Doctors and nurses wearing protective gear take care of a patient suffering from the coronavirus disease at the resuscitation intensive care unit (ICU) of the Hopital Europeen hospital in Marseille, France
The rise in infections has mainly affected young people who are less likely to develop complications from the virus. There has so far been less strain on French hospitals, which were almost overwhelmed at the end of March.
Hospital figures are still very far from peaks reached in April but create renewed strain on the hospital system that might lead authorities to take action.
France’s decision to put the country under one of Europe’s strictest lockdowns between March 17 and May 11 was dictated by the need to keep the hospital system from being overwhelmed.
France’s chief scientific advisor on the virus Dr Jean-Francois Delfraissy said the low hospitalisation and death rates were giving the French people a false sense of security.
‘France is now at a worrying level which is not far behind Spain, with a lag of maybe two weeks, and much more severe than that of Italy,’ Dr Delfraissy said.
According to The Times, Macron added that lockdown measures would be implemented on a regional basis, not national.
France has the seventh-highest COVID-19 death toll in the world.
The Government is currently preparing to impose its new ‘rule of six’ social gathering restriction from Monday which outlaws groups of seven or more people from meeting up indoors and outdoors.

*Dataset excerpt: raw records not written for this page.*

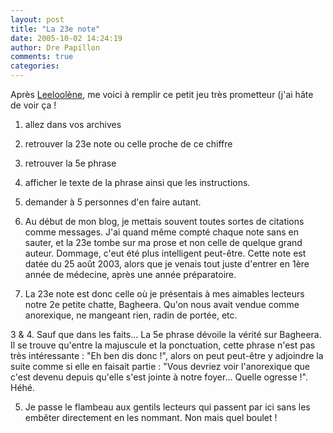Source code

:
 ```yaml
---
layout: post
title: "La 23e note"
date: 2005-10-02 14:24:19
author: Dre Papillon
comments: true
categories: 
---
```



Après [Leeloolène](http://leeloolene.free.fr/index.php?2005/10/02/546-la-23e-note), me voici à remplir ce petit jeu très prometteur (j'ai hâte de voir ça !

1. allez dans vos archives<br/>
2. retrouver la 23e note ou celle proche de ce chiffre<br/>
3. retrouver la 5e phrase<br/>
4. afficher le texte de la phrase ainsi que les instructions.<br/>
5. demander à 5 personnes d'en faire autant.

1.  Au début de mon blog, je mettais souvent toutes sortes de citations comme messages.  J'ai quand même compté chaque note sans en sauter, et la 23e tombe sur ma prose et non celle de quelque grand auteur.  Dommage, c'eut été plus intelligent peut-être.  Cette note est datée du 25 août 2003, alors que je venais tout juste d'entrer en 1ère année de médecine, après une année préparatoire.

2.  La 23e note est donc celle où je présentais à mes aimables lecteurs notre 2e petite chatte, Bagheera.  Qu'on nous avait vendue comme anorexique, ne mangeant rien, radin de portée, etc.  

3 & 4. Sauf que dans les faits...  La 5e phrase dévoile la vérité sur Bagheera.  Il se trouve qu'entre la majuscule et la ponctuation, cette phrase n'est pas très intéressante : "Eh ben dis donc !", alors on peut peut-être y adjoindre la suite comme si elle en faisait partie : "Vous devriez voir l'anorexique que c'est devenu depuis qu'elle s'est jointe à notre foyer... Quelle ogresse !".  Héhé.

5.  Je passe le flambeau aux gentils lecteurs qui passent par ici sans les embêter directement en les nommant.  Non mais quel boulet !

Mr Hancock said today: ‘The pandemic is not over, and everyone has a role to play.
‘It’s so important that everyone abides by the law and socialise in groups up to six, make space between you and those outside your household, get a test and self-isolate if you develop symptoms and wash your hands regularly.’

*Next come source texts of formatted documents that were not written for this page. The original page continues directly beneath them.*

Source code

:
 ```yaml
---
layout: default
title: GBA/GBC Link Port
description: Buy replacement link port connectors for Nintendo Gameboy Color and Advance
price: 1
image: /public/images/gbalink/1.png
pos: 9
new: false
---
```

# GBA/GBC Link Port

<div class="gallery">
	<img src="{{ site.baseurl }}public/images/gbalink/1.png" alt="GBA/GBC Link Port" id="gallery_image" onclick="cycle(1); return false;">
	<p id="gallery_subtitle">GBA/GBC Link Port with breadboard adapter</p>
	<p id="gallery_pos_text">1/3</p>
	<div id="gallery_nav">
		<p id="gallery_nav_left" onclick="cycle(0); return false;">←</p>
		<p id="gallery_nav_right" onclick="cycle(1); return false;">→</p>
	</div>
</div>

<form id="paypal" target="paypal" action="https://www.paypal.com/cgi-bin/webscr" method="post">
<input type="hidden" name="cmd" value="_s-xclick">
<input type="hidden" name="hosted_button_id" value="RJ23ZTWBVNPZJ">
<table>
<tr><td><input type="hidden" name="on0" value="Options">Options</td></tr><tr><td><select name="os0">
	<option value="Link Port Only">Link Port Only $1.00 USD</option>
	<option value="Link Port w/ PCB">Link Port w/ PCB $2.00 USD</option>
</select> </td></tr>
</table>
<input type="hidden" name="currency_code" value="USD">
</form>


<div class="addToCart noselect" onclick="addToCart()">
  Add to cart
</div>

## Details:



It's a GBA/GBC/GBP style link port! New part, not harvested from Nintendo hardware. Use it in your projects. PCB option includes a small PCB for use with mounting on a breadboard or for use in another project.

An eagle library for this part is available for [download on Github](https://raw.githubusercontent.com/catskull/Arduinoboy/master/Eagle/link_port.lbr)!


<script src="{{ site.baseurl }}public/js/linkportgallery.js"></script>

Boris Johnson is hoping the rule will help to get the virus back under control but there is a growing Tory backlash because while children will be exempted in Scotland and Wales, they will be subject to the restriction in England in a move which critics argue will make many family reunions impossible.

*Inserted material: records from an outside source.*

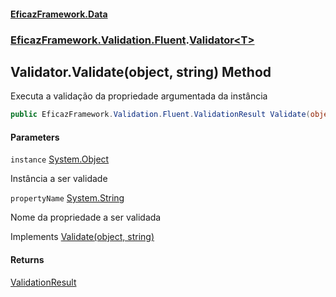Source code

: #### [EficazFramework.Data](EficazFrameworkData.md 'EficazFramework Data')
### [EficazFramework.Validation.Fluent](EficazFrameworkData.md#EficazFramework.Validation.Fluent 'EficazFramework.Validation.Fluent').[Validator&lt;T&gt;](EficazFramework.Validation.Fluent/Validator_T_.md 'EficazFramework.Validation.Fluent.Validator<T>')

## Validator<T>.Validate(object, string) Method

Executa a validação da propriedade argumentada da instância

```csharp
public EficazFramework.Validation.Fluent.ValidationResult Validate(object instance, string propertyName);
```
#### Parameters

<a name='EficazFramework.Validation.Fluent.Validator_T_.Validate(object,string).instance'></a>

`instance` [System.Object](https://docs.microsoft.com/en-us/dotnet/api/System.Object 'System.Object')

Instância a ser validade

<a name='EficazFramework.Validation.Fluent.Validator_T_.Validate(object,string).propertyName'></a>

`propertyName` [System.String](https://docs.microsoft.com/en-us/dotnet/api/System.String 'System.String')

Nome da propriedade a ser validada

Implements [Validate(object, string)](https://docs.microsoft.com/en-us/dotnet/api/EficazFramework.Validation.Fluent.IValidator.Validate#EficazFramework_Validation_Fluent_IValidator_Validate_System_Object,System_String_ 'EficazFramework.Validation.Fluent.IValidator.Validate(System.Object,System.String)')

#### Returns
[ValidationResult](EficazFramework.Validation.Fluent/ValidationResult.md 'EficazFramework.Validation.Fluent.ValidationResult')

Senior Conservatives have labelled the rule ‘absolutely grotesque’, accusing the Government of an unacceptable assault on personal freedom and liberty. They have also criticised ministers for imposing the measure without any debate or vote in Parliament.
The rule was agreed at a meeting of the Government’s coronavirus strategy committee earlier this week but a string of senior ministers were opposed to it.
A Cabinet source claimed Matt Hancock had driven the decision to adopt the restriction but allies of the Health Secretary said it was wrong to characterise the meeting in such a way.
Despite the surge in cases, the overall prevalence of the virus is still much lower now than it was back in March – about 3,000 people were estimated to be getting infected every day this week compared to 100,000 a day six months ago.
Although similar numbers of cases were seen during May when the country was still in lockdown, the Government wasn’t doing enough testing to find the hundreds of thousands of other people who were thought to be infected at the time, meaning the figures for then and now aren’t comparable.
Another country to hit a daily milestone on Saturday was the United Arab Emirates, which recorded more than 1,000 new coronavirus cases on Saturday for the first time.
In Spain, which this week became the first EU country to pass half a million infections, an infection was detected among Princess Leonor’s classmates.
The 14-year-old heiress to the Spanish throne, who only returned to school in Madrid on Wednesday, will now have to observe a two-week quarantine.
The uncle of Syrian President Bashar al-Assad, businessman Mohamad Makhlouf, died from Covid-19 on Saturday, two close sources told AFP.
And in Latin America, which this week passed the milestone of eight million virus cases, worst-hit Brazil charted more than 131,000 deaths from Covid-19 as of Saturday, the second-highest in the world behind the US.
Latvia meanwhile reinstated a compulsory 14-day quarantine for arrivals from neighbouring Estonia due to an upsurge in cases there.